Mercredi 7 novembre 2007 : Les problèmes se succèdent… Les incompréhensions apparaissent…

Nous contactons le chargé de l’Assistance des Personnes incarcérées à l’Etranger de la sous-direction de la Sécurité des Personnes du Ministère Français des Affaires Etrangères. Là, on nous donne juste la procédure à suivre pour payer la caution. Visiblement, pour obtenir de l’aide ou des conseils, nous n’avons pas frappé à la porte.

 

Du coup, nous rappelons l’Ambassade de France en Bulgarie où nous ne sommes guère plus renseignés. La seule chose que l’on nous dit est que ce n’est pas parce qu’on paiera la caution que le tribunal acceptera que mon beau-père soit libéré.

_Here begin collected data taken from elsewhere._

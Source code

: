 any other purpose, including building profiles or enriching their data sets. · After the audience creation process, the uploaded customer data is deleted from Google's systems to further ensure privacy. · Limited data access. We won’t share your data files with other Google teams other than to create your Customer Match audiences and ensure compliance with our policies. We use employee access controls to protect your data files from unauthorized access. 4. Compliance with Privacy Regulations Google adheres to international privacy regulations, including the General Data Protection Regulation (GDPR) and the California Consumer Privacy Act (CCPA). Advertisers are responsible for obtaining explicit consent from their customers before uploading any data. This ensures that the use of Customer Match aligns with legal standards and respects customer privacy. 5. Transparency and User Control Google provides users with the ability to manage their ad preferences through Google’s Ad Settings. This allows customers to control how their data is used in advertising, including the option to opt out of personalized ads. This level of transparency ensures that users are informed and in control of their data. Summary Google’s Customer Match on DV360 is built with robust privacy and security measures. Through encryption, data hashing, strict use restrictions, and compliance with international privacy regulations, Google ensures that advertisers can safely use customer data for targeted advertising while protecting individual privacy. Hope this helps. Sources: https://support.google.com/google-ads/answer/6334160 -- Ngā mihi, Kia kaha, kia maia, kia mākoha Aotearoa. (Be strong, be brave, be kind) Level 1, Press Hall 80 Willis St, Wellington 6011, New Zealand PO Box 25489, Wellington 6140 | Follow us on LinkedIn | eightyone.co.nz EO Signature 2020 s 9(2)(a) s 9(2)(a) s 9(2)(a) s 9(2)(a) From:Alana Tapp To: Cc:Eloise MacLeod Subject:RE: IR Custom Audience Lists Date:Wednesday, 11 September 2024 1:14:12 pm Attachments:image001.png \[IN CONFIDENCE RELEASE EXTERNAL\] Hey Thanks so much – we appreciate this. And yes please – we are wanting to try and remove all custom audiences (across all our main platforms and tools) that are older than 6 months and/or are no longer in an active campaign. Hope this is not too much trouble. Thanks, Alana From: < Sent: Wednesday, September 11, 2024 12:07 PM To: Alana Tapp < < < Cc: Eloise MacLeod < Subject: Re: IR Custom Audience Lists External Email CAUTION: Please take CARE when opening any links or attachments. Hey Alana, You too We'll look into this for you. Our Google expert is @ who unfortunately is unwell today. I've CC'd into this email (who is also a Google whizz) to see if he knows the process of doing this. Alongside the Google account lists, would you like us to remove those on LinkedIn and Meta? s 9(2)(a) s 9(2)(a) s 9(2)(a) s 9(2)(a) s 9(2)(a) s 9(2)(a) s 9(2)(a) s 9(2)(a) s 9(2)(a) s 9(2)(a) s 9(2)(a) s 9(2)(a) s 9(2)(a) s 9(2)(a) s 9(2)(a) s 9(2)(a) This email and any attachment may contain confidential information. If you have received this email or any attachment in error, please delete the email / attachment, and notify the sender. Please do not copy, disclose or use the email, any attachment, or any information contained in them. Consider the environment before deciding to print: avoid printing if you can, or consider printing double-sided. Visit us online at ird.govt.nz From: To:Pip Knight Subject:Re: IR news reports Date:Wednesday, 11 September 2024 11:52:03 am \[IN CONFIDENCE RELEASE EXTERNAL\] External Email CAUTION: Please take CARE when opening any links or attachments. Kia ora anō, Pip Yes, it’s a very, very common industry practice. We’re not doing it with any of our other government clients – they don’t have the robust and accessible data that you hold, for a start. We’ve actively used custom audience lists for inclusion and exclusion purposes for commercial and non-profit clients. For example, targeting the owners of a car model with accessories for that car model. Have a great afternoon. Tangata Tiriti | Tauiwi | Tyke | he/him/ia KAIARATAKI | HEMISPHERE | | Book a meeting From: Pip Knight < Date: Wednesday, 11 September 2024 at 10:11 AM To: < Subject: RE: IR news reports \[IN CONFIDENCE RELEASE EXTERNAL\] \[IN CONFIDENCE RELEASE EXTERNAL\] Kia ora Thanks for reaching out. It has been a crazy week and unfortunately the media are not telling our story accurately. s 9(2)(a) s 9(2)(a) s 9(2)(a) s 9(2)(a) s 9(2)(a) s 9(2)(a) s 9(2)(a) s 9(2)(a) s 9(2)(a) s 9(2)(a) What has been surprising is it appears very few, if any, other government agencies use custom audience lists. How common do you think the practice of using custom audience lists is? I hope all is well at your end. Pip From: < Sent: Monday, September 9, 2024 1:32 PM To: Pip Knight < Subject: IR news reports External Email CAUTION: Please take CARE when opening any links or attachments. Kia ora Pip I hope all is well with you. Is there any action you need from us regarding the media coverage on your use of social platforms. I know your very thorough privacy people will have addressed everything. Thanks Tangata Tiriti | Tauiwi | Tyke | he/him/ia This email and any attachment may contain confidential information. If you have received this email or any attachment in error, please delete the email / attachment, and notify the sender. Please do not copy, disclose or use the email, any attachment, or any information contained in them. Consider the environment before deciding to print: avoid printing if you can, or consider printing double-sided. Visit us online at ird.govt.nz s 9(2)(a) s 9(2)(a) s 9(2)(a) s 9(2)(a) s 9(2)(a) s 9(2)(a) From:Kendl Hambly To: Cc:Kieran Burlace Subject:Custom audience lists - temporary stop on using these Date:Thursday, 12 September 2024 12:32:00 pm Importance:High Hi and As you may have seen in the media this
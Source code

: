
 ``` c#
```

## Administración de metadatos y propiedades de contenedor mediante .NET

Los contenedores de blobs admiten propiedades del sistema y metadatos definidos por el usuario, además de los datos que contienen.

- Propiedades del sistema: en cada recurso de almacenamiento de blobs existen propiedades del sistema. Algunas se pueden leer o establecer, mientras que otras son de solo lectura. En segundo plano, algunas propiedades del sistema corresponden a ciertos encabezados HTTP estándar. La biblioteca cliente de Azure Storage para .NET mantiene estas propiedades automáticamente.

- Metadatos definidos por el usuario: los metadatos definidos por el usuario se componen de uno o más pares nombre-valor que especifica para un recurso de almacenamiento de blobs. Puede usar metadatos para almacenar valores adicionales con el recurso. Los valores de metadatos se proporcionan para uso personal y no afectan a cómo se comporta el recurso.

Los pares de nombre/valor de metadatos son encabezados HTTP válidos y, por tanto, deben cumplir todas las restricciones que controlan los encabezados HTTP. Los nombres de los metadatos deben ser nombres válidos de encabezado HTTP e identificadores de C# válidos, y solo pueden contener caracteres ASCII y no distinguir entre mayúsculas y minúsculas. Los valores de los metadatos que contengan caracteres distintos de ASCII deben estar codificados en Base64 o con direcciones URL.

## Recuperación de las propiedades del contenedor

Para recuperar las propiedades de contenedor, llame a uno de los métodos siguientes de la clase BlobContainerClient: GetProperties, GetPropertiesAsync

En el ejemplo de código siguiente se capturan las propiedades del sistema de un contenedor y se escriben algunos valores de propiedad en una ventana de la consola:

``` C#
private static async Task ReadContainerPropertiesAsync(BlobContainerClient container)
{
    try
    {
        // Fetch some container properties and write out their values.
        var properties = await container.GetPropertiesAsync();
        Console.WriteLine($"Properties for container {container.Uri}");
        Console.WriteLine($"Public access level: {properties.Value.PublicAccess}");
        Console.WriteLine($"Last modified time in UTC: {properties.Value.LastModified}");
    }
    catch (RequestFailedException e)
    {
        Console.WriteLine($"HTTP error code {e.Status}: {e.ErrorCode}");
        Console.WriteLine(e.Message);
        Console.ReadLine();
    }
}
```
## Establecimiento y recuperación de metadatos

En effet, la condition d’hébergement sur place est primordiale : comment trouver à quelqu’un hébergement dans un pays étranger où nous n’avons aucun contact ? (Louer une chambre d’hôtel est tout bonnement impossible étant donné que tous les papiers de mon beau père ont été confisqués par le procureur de Slivnitsa) Le chargée de l’Ambassade nous explique que la seule chose que l’Ambassade puisse faire pour nous c’est de nous donner des adresses de personnes susceptibles de le loger moyennant euros bien évidemment.

 

Un coup de fil de l’avocate (enfin de l’interprète parlant au nom de l’avocate) nous redonne un semblant d’espoir (Pauvres idiots que nous étions ! Nous n’avions pas encore conscience de la sordide machinerie qui venait de s’enclencher…) On nous apprend que l’affaire est grave (la peine encourue passe alors de 1 à 10 ans avec confiscation définitive du véhicule) mais que mon beau-père va bien (même si les conditions carcérales sont moins bonnes qu’en France), qu’il a vu un médecin pour son traitement contre le cholestérol et l’hypertension, que le chien va bien. On nous demande si mon beau-père a pu nous appeler (Bien sûr que non… mais à ce moment-là, nous ne savions pas encore exactement pourquoi.) Nous discutons de la caution. On nous fait comprendre que la payer ne serait sans doute pas judicieux qu’il vaut mieux garder l’argent pour payer un bon avocat (sinon la procédure avant le procès définitif risque d’être longue et de passer aux oubliettes) … De toute façon, il ne reste que 4 jours pour verser la caution et trouver un logement en Bulgarie. La conversation se poursuit. On nous informe que mon beau-père a refusé l’avocat commis d’office au profit de l’avocate avec laquelle nous communiquons (Nous devons lui verser 2200 Euros pour ses honoraires par le biais de la Western Union Bank et mon beau-père peut sortir de prison ??!!!)

 

Nous décidons que ce serait sans doute une bonne idée d’envoyer quelqu’un sur place afin d’y voir un peu plus clair. La situation ne nous paraît pas des plus limpides… Nous ne comprenons pas exactement comment le paiement des services de l’avocate peut dispenser mon beau-père d’un jugement (auquel il sera soumis si nous choisissons de verser la caution) et le faire libérer immédiatement. Pour la caution, notre décision ne sera prise que le lendemain.